And then it was over. That too was a shared experience, both players being given out lbw in the same Matt Potts over, the first of a new spell.

Blundell was the first, reviewed immediately and was reprieved; moments later Mitchell followed, also reviewed immediately and was not. His score of 56 was his second-lowest of a series in which he has hit a century in every match.

In sport there is victory and there is irrelevance, and Mitchell and Blundell (standard modern practice would be to take the first half of one name and the second half of the other to produce a handy portmanteau to describe them both, such as Brangelina, Benifer or labradoodle. Sadly that doesn’t really work here) will not emerge from this series as victors. But what they have achieved still requires celebrating.

Tom Blundell cuts loose en route to 88 not out in New Zealand’s second innings
Tom Blundell cuts loose en route to 88 not out in New Zealand’s second innings. Photograph: Alex Davidson/Getty Images

They came together six times this summer, and on average each partnership was worth 120.7 runs. Only once before in this country has a pair batted so many times in a series and averaged more: Australia’s David Boon and Mark Waugh in 1993, who had five century partnerships, one of them unbroken, in six attempts and averaged 124.4. The key difference between the two achievements is that the team Boon and Waugh were playing for comprehensively outclassed their hosts.

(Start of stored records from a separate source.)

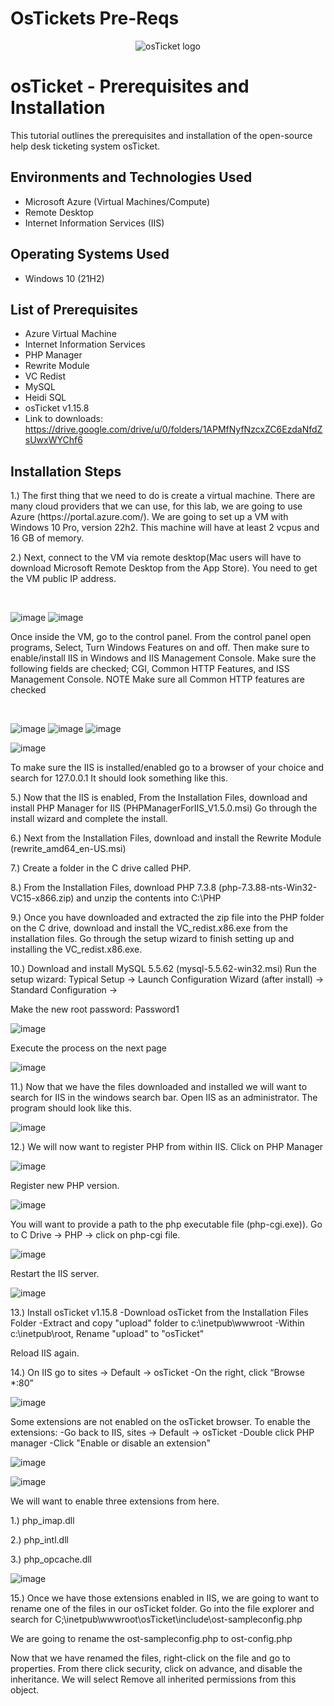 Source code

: # OsTickets Pre-Reqs 
<p align="center">
<img src="https://i.imgur.com/Clzj7Xs.png" alt="osTicket logo"/>
</p>

<h1>osTicket - Prerequisites and Installation</h1>
This tutorial outlines the prerequisites and installation of the open-source help desk ticketing system osTicket.<br />


<h2>Environments and Technologies Used</h2>

- Microsoft Azure (Virtual Machines/Compute)
- Remote Desktop
- Internet Information Services (IIS)

<h2>Operating Systems Used </h2>

- Windows 10</b> (21H2)

<h2>List of Prerequisites</h2>

- Azure Virtual Machine 
- Internet Information Services 
- PHP Manager
- Rewrite Module 
- VC Redist
- MySQL
- Heidi SQL
- osTicket v1.15.8
- Link to downloads: https://drive.google.com/drive/u/0/folders/1APMfNyfNzcxZC6EzdaNfdZsUwxWYChf6






<h2>Installation Steps</h2>

<p>

</p>
<p>
1.) The first thing that we need to do is create a virtual machine. There are many cloud providers that we can use, for this lab, we are going to use Azure (https://portal.azure.com/). We are going to set up a VM with Windows 10 Pro, version 22h2. This machine will have at least 2 vcpus and 16 GB of memory.

2.) Next, connect to the VM via remote desktop(Mac users will have to download Microsoft Remote Desktop from the App Store). You need to get the VM public IP address.  
</p>
<br />

![image](https://github.com/Algoroy27/osticket-prereqs/assets/137920855/7bea9970-016b-44a0-abd1-053f62d7458c)
![image](https://github.com/Algoroy27/osticket-prereqs/assets/137920855/90598924-4bdb-490e-bfac-911742bf6354)

<p>

</p>
<p>
Once inside the VM, go to the control panel. From the control panel open programs, Select, Turn Windows Features on and off. Then make sure to enable/install IIS in Windows and IIS Management Console. Make sure the following fields are checked; CGI, Common HTTP Features, and ISS Management Console.
NOTE Make sure all Common HTTP features are checked 
</p>

<br />

![image](https://github.com/Algoroy27/osticket-prereqs/assets/137920855/30294e99-aa1a-4380-9c6a-8b892689a4aa)
![image](https://github.com/Algoroy27/osticket-prereqs/assets/137920855/33643269-011d-4c0b-b3bf-a89d2e312c7a)
![image](https://github.com/Algoroy27/osticket-prereqs/assets/137920855/bdf584df-2942-4035-9dd9-11e2e76f3437)

![image](https://github.com/Algoroy27/osticket-prereqs/assets/137920855/a6b2df95-886b-44e7-8c93-71dbd80b8c1e)

<p>
To make sure the IIS is installed/enabled go to a browser of your choice and search for 127.0.0.1 It should look something like this.  
</p>
<p>
  5.) Now that the IIS is enabled, From the Installation Files, download and install PHP Manager for IIS (PHPManagerForIIS_V1.5.0.msi) Go through the install wizard and complete the install.

6.) Next from the Installation Files, download and install the Rewrite Module (rewrite_amd64_en-US.msi)

7.) Create a folder in the C drive called PHP.

8.) From the Installation Files, download PHP 7.3.8 (php-7.3.88-nts-Win32-VC15-x866.zip) and unzip the contents into C:\PHP

9.) Once you have downloaded and extracted the zip file into the PHP folder on the C drive, download and install the VC_redist.x86.exe from the installation files. Go through the setup wizard to finish setting up and installing the VC_redist.x86.exe.

10.) Download and install MySQL 5.5.62 (mysql-5.5.62-win32.msi) Run the setup wizard: Typical Setup -> Launch Configuration Wizard (after install) -> Standard Configuration ->

Make the new root password: Password1


</p>

![image](https://github.com/Algoroy27/osticket-prereqs/assets/137920855/eb3e7739-2276-4cd9-9f1d-d1fa5a3583c7)

Execute the process on the next page

![image](https://github.com/Algoroy27/osticket-prereqs/assets/137920855/ca5cb469-c055-4501-af7b-7c50fd901d09)

11.) Now that we have the files downloaded and installed we will want to search for IIS in the windows search bar. Open IIS as an administrator. The program should look like this.

![image](https://github.com/Algoroy27/osticket-prereqs/assets/137920855/aa01ca4e-192f-43e1-87af-514c57c4783a)

12.) We will now want to register PHP from within IIS. Click on PHP Manager

![image](https://github.com/Algoroy27/osticket-prereqs/assets/137920855/58f5da05-1b3c-4293-9c55-7bebb15c2947)

Register new PHP version.

![image](https://github.com/Algoroy27/osticket-prereqs/assets/137920855/ef20823f-b371-45b1-b2a3-a7552bfbb988)

You will want to provide a path to the php executable file (php-cgi.exe)). Go to C Drive -> PHP -> click on php-cgi file.

![image](https://github.com/Algoroy27/osticket-prereqs/assets/137920855/1f598bf9-e7fa-44db-81f9-27cc44c7c582)

Restart the IIS server.

![image](https://github.com/Algoroy27/osticket-prereqs/assets/137920855/96011ade-1c5c-4bf6-83c0-b01e9554ffb1)

13.) Install osTicket v1.15.8 -Download osTicket from the Installation Files Folder -Extract and copy "upload" folder to c:\inetpub\wwwroot -Within c:\inetpub\root, Rename "upload" to "osTicket"

Reload IIS again.

14.) On IIS go to sites -> Default -> osTicket -On the right, click “Browse *:80”

![image](https://github.com/Algoroy27/osticket-prereqs/assets/137920855/380606cc-b199-48ff-b298-f8d0f422865f)

Some extensions are not enabled on the osTicket browser. To enable the extensions: -Go back to IIS, sites -> Default -> osTicket -Double click PHP manager -Click "Enable or disable an extension"

![image](https://github.com/Algoroy27/osticket-prereqs/assets/137920855/1dd09fb2-130c-41e6-8c98-50bd834b91b1)

![image](https://github.com/Algoroy27/osticket-prereqs/assets/137920855/e57accd9-a88f-40c7-b804-33eb7c844757)

We will want to enable three extensions from here.

1.) php_imap.dll

2.) php_intl.dll

3.) php_opcache.dll

![image](https://github.com/Algoroy27/osticket-prereqs/assets/137920855/f5961115-a317-4cd3-aeb7-4c15ea86d813)

15.) Once we have those extensions enabled in IIS, we are going to want to rename one of the files in our osTicket folder. Go into the file explorer and search for C;\inetpub\wwwroot\osTicket\include\ost-sampleconfig.php

We are going to rename the ost-sampleconfig.php to ost-config.php

Now that we have renamed the files, right-click on the file and go to properties. From there click security, click on advance, and disable the inheritance. We will select Remove all inherited permissions from this object.



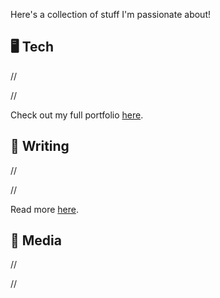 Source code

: Here's a collection of stuff I'm passionate about!

## 🖥️ Tech

//

//

Check out my full portfolio [here](/projects).

## 📝 Writing

//

//

Read more [here](/projects).

## 📰 Media

//

//
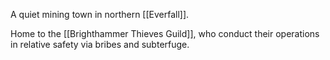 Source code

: A quiet mining town in northern [[Everfall]].

Home to the [[Brighthammer Thieves Guild]], who conduct their operations in relative safety via bribes and subterfuge.

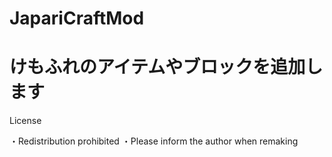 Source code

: # JapariCraftMod
けもふれのアイテムやブロックを追加します
===========
License

・Redistribution prohibited
・Please inform the author when remaking
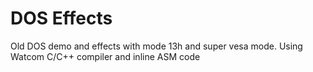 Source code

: # DOS Effects
Old  DOS demo and effects with mode 13h and super vesa mode.
Using Watcom C/C++ compiler and inline ASM code
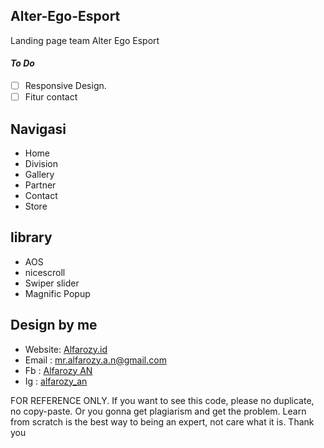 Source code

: ## Alter-Ego-Esport

Landing page team Alter Ego Esport

#### _To Do_
- [ ] Responsive Design.
- [ ] Fitur contact

## Navigasi
- Home
- Division
- Gallery
- Partner
- Contact
- Store

## library
- AOS
- nicescroll
- Swiper slider
- Magnific Popup 

## Design by me
- Website: [Alfarozy.id](https://alfarozy.id)
- Email  : [mr.alfarozy.a.n@gmail.com](mailto:mr.alfarozy.a.n@gmail.com)
- Fb : [Alfarozy AN](https://www.facebook.com/Alfarozy.A.n/)
- Ig : [alfarozy_an](instagram.com/alfarozy_an/)

FOR REFERENCE ONLY. If you want to see this code, please no duplicate, no copy-paste. Or you gonna get plagiarism and get the problem. Learn from scratch is the best way to being an expert, not care what it is. Thank you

As it happens Boon is also at Headingley this week, where he is match referee. Asked whether such a run of success makes two batters grow in confidence whenever they are united in the middle he replied, disappointingly, that as far as he can remember they didn’t even realise it had happened. The Guardian’s reporting of that series, chiefly remembered now for Shane Warne and his Ball of the Century, certainly made little of it.

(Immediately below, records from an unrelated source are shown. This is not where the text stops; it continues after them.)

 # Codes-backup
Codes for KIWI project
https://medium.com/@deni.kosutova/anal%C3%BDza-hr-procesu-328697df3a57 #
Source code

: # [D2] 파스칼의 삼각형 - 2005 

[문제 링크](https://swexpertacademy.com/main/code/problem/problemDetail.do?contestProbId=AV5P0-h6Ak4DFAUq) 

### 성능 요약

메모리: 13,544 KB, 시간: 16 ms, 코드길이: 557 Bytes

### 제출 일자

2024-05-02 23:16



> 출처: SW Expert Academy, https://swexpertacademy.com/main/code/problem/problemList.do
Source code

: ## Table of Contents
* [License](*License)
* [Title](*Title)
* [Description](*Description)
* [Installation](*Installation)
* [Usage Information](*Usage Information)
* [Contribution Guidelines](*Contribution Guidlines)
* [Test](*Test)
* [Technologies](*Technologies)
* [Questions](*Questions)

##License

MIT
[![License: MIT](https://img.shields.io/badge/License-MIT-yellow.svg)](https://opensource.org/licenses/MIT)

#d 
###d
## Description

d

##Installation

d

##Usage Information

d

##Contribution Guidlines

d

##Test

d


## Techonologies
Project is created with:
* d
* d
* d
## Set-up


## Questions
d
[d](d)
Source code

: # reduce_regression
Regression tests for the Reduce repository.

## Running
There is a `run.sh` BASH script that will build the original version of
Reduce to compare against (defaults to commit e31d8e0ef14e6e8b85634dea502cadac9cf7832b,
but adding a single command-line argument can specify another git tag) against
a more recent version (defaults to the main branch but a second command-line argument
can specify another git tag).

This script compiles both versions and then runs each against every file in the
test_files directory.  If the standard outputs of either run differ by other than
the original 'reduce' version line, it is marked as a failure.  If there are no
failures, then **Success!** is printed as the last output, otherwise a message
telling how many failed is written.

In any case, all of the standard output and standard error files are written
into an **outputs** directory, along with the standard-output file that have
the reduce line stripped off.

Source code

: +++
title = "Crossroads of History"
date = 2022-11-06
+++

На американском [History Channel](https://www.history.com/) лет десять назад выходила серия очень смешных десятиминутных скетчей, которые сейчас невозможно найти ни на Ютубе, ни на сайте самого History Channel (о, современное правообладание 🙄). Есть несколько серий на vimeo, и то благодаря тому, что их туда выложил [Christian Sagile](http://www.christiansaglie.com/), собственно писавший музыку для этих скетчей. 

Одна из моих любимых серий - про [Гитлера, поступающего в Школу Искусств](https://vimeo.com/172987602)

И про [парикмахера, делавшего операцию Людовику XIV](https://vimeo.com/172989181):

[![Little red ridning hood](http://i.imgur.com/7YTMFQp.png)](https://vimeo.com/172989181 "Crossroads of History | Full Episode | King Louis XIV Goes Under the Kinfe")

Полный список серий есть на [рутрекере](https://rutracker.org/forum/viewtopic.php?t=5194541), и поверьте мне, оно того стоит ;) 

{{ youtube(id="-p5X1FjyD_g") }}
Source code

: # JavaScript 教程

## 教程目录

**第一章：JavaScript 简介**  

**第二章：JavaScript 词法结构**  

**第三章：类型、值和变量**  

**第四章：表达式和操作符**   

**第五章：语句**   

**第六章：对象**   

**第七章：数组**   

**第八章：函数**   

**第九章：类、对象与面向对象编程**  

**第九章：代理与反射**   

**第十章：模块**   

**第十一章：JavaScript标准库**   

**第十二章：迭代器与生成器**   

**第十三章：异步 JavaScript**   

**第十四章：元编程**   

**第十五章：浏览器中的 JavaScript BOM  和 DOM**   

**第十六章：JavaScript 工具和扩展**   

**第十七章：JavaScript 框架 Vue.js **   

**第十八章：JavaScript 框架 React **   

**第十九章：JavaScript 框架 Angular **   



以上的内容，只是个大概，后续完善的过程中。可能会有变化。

The combined efforts of Mitchell and Blundell might not have been enough to win the series, but they did transform it into one of frayed nerves and tight margins, one in which New Zealand have been only a few dropped catches (several of them, it must be said, by Mitchell) and a Colin de Grandhomme overstep from a very different outcome. And they have certainly been noticed.

If nothing else, the amount of time they spent in the middle made them impossible to ignore. Outside Lord’s, Trent Bridge and now Headingley there can be few Englishmen who have spent so much of the past few weeks being forced to watch the same scene repeat itself, and most of those will have been stationed outside Buckingham Palace, wearing bearskin hats and contractually obliged to stay exactly where they were.

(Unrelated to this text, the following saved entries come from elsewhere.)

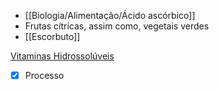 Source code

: * [[Biologia/Alimentação/Ácido ascórbico]]
* Frutas cítricas, assim como, vegetais verdes
* [[Escorbuto]]

[Vitaminas Hidrossolúveis](Vitaminas%20Hidrossol%C3%BAveis.md)

- [x] Processo 
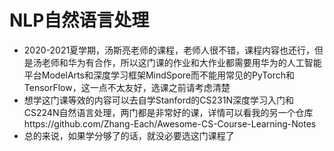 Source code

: # NLP自然语言处理

- 2020-2021夏学期，汤斯亮老师的课程，老师人很不错，课程内容也还行，但是汤老师和华为有合作，所以这门课的作业和大作业都需要用华为的人工智能平台ModelArts和深度学习框架MindSpore而不能用常见的PyTorch和TensorFlow，这一点不太友好，选课之前请考虑清楚
- 想学这门课等效的内容可以去自学Stanford的CS231N深度学习入门和CS224N自然语言处理，两门都是非常好的课，详情可以看我的另一个仓库https://github.com/Zhang-Each/Awesome-CS-Course-Learning-Notes
- 总的来说，如果学分够了的话，就没必要选这门课程了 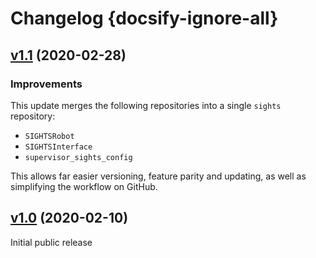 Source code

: # Changelog {docsify-ignore-all}

## [v1.1](https://github.com/SFXRescue/sights/releases/tag/v1.1) (2020-02-28)

### Improvements

This update merges the following repositories into a single `sights` repository:

- `SIGHTSRobot`
- `SIGHTSInterface`
- `supervisor_sights_config`

This allows far easier versioning, feature parity and updating, as well as simplifying the workflow on GitHub.

## [v1.0](https://github.com/SFXRescue/sights/releases/tag/v1.0) (2020-02-10)

Initial public release
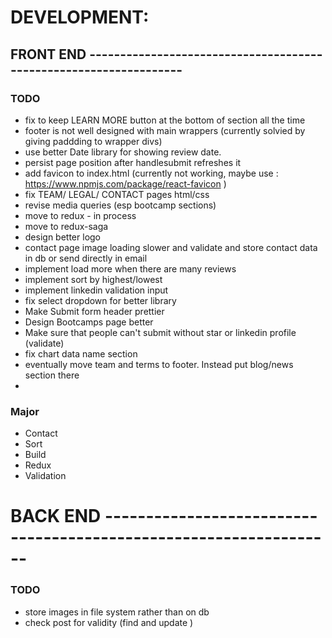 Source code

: 
# DEVELOPMENT:

## FRONT END ------------------------------------------------------------------

### TODO
- fix to keep LEARN MORE button at the bottom of section all the time
- footer is not well designed with main wrappers (currently solvied by giving paddding to wrapper divs)
- use better Date library for showing review date.
- persist page position after handlesubmit refreshes it 
- add favicon to index.html (currently not working, maybe use : https://www.npmjs.com/package/react-favicon )
- fix TEAM/ LEGAL/ CONTACT pages html/css
- revise media queries (esp bootcamp sections)
- move to redux - in process
- move to redux-saga
- design better logo
- contact page image loading slower and validate and store contact data in db or send directly in email
- implement load more when there are many reviews 
- implement sort by highest/lowest 
- implement linkedin validation input 
- fix select dropdown for better library
- Make Submit form header prettier
- Design Bootcamps page better
- Make sure that people can't submit without star or linkedin profile (validate)
- fix chart data name section
- eventually move team and terms to footer. Instead put blog/news section there
- 

### Major
- Contact
- Sort
- Build
- Redux 
- Validation

# BACK END ------------------------------------------------------------------

### TODO
- store images in file system rather than on db
- check post for validity (find and update )

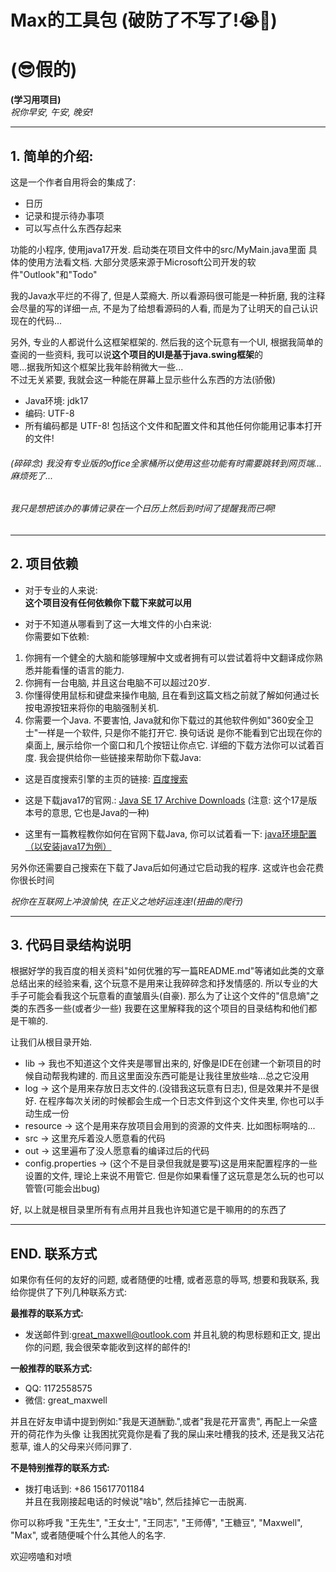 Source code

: # Max的工具包 (破防了不写了!😭👊)
# (😎假的)

**(学习用项目)**  
_祝你早安, 午安, 晚安!_

---

## 1. 简单的介绍:

这是一个作者自用将会的集成了:

* 日历
* 记录和提示待办事项
* 可以写点什么东西存起来

功能的小程序, 使用java17开发. 启动类在项目文件中的src/MyMain.java里面
具体的使用方法看文档. 大部分灵感来源于Microsoft公司开发的软件"Outlook"和"Todo"  

我的Java水平烂的不得了, 但是人菜瘾大. 所以看源码很可能是一种折磨, 我的注释会尽量的写的详细一点, 
不是为了给想看源码的人看, 而是为了让明天的自己认识现在的代码...  

另外, 专业的人都说什么这框架框架的. 然后我的这个玩意有一个UI, 根据我简单的查阅的一些资料, 我可以说**这个项目的UI是基于java.swing框架**的  
嗯...据我所知这个框架比我年龄稍微大一些...  
不过无关紧要, 我就会这一种能在屏幕上显示些什么东西的方法(骄傲)

* Java环境: jdk17
* 编码: UTF-8
* 所有编码都是 UTF-8! 包括这个文件和配置文件和其他任何你能用记事本打开的文件!

###### _(碎碎念) 我没有专业版的office全家桶所以使用这些功能有时需要跳转到网页端...麻烦死了..._  
###### _我只是想把该办的事情记录在一个日历上然后到时间了提醒我而已啊!_

---  

## 2. 项目依赖

* 对于专业的人来说:  
**这个项目没有任何依赖你下载下来就可以用**  
  

* 对于不知道从哪看到了这一大堆文件的小白来说:  
你需要如下依赖:
1. 你拥有一个健全的大脑和能够理解中文或者拥有可以尝试着将中文翻译成你熟悉并能看懂的语言的能力.
2. 你拥有一台电脑, 并且这台电脑不可以超过20岁.
3. 你懂得使用鼠标和键盘来操作电脑, 且在看到这篇文档之前就了解如何通过长按电源按钮来将你的电脑强制关机.
4. 你需要一个Java. 不要害怕, Java就和你下载过的其他软件例如"360安全卫士"一样是一个软件, 只是你不能打开它. 换句话说
是你不能看到它出现在你的桌面上, 展示给你一个窗口和几个按钮让你点它.
详细的下载方法你可以试着百度. 我会提供给你一些链接来帮助你下载Java:  

* 这是百度搜索引擎的主页的链接: 
[百度搜索](https://www.baidu.com)  

* 这是下载java17的官网.:
[Java SE 17 Archive Downloads](https://www.oracle.com/java/technologies/javase/jdk17-archive-downloads.html)
(注意: 这个17是版本号的意思, 它也是Java的一种)

* 这里有一篇教程教你如何在官网下载Java, 你可以试着看一下: [java环境配置（以安装java17为例）](https://zhuanlan.zhihu.com/p/412131933)  

另外你还需要自己搜索在下载了Java后如何通过它启动我的程序. 这或许也会花费你很长时间  

_祝你在互联网上冲浪愉快, 在正义之地好运连连!(扭曲的爬行)_

---

## 3. 代码目录结构说明

根据好学的我百度的相关资料"如何优雅的写一篇README.md"等诸如此类的文章总结出来的经验来看, 
这个玩意不是用来让我碎碎念和抒发情感的. 所以专业的大手子可能会看我这个玩意看的直皱眉头(自豪). 
那么为了让这个文件的"信息熵"之类的东西多一些(或者少一些)
我要在这里解释我的这个项目的目录结构和他们都是干嘛的.  

让我们从根目录开始.
* lib -> 我也不知道这个文件夹是哪冒出来的, 好像是IDE在创建一个新项目的时候自动帮我构建的. 而且这里面没东西可能是让我往里放些啥...总之它没用
* log -> 这个是用来存放日志文件的.(没错我这玩意有日志), 但是效果并不是很好. 
  在程序每次关闭的时候都会生成一个日志文件到这个文件夹里, 你也可以手动生成一份
* resource -> 这个是用来存放项目会用到的资源的文件夹. 比如图标啊啥的...
* src -> 这里充斥着没人愿意看的代码
* out -> 这里遍布了没人愿意看的编译过后的代码
* config.properties -> (这个不是目录但我就是要写)这是用来配置程序的一些设置的文件, 理论上来说不用管它. 
  但是你如果看懂了这玩意是怎么玩的也可以管管(可能会出bug)  

好, 以上就是根目录里所有有点用并且我也许知道它是干嘛用的的东西了


---

## END. 联系方式

如果你有任何的友好的问题, 或者随便的吐槽, 或者恶意的辱骂, 想要和我联系, 我给你提供了下列几种联系方式:  
  

**最推荐的联系方式:**  
* 发送邮件到:<great_maxwell@outlook.com> 并且礼貌的构思标题和正文, 提出你的问题, 
我会很荣幸能收到这样的邮件的!

**一般推荐的联系方式:**
* QQ: 1172558575
* 微信: great_maxwell 

并且在好友申请中提到例如:"我是天道酬勤.",或者"我是花开富贵", 再配上一朵盛开的荷花作为头像
让我困扰究竟你是看了我的屎山来吐槽我的技术, 还是我又沾花惹草, 谁人的父母来兴师问罪了.

**不是特别推荐的联系方式:**
* 拨打电话到: +86 15617701184  
并且在我刚接起电话的时候说"啥b", 然后挂掉它一击脱离.

你可以称呼我 "王先生", "王女士", "王同志", "王师傅", "王糖豆", "Maxwell", "Max", 或者随便喊个什么其他人的名字.  

欢迎唠嗑和对喷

England have tried 1,417 times to break the partnership, and succeeded on six occasions. Across the three matches their entire team have faced 5,042 balls and scored 1,909 runs; while in each other’s company Mitchell and Blundell have faced 28% of those deliveries and scored 38% of the runs (add in runs scored while they were apart and they are double-handedly responsible for 48% of New Zealand’s total).

Mitchell and Blundell are physically similar, but it is easy to differentiate them at the crease. Blundell waits for the ball with sharp angles at knee and waist, giving him the profile of a cartoon lightning bolt; Mitchell is a little taller and presents with gentle curves like the neck of a swan, and has played with all the elegance that image suggests.

And for all their combined success he has had the best lines – three centuries, two fifties, 538 solo runs – with Blundell (a mere 383, with just the one century) cast in the role of straight man, bloke at other end.

They have both been magnificent, but in the end this has been somebody else’s show.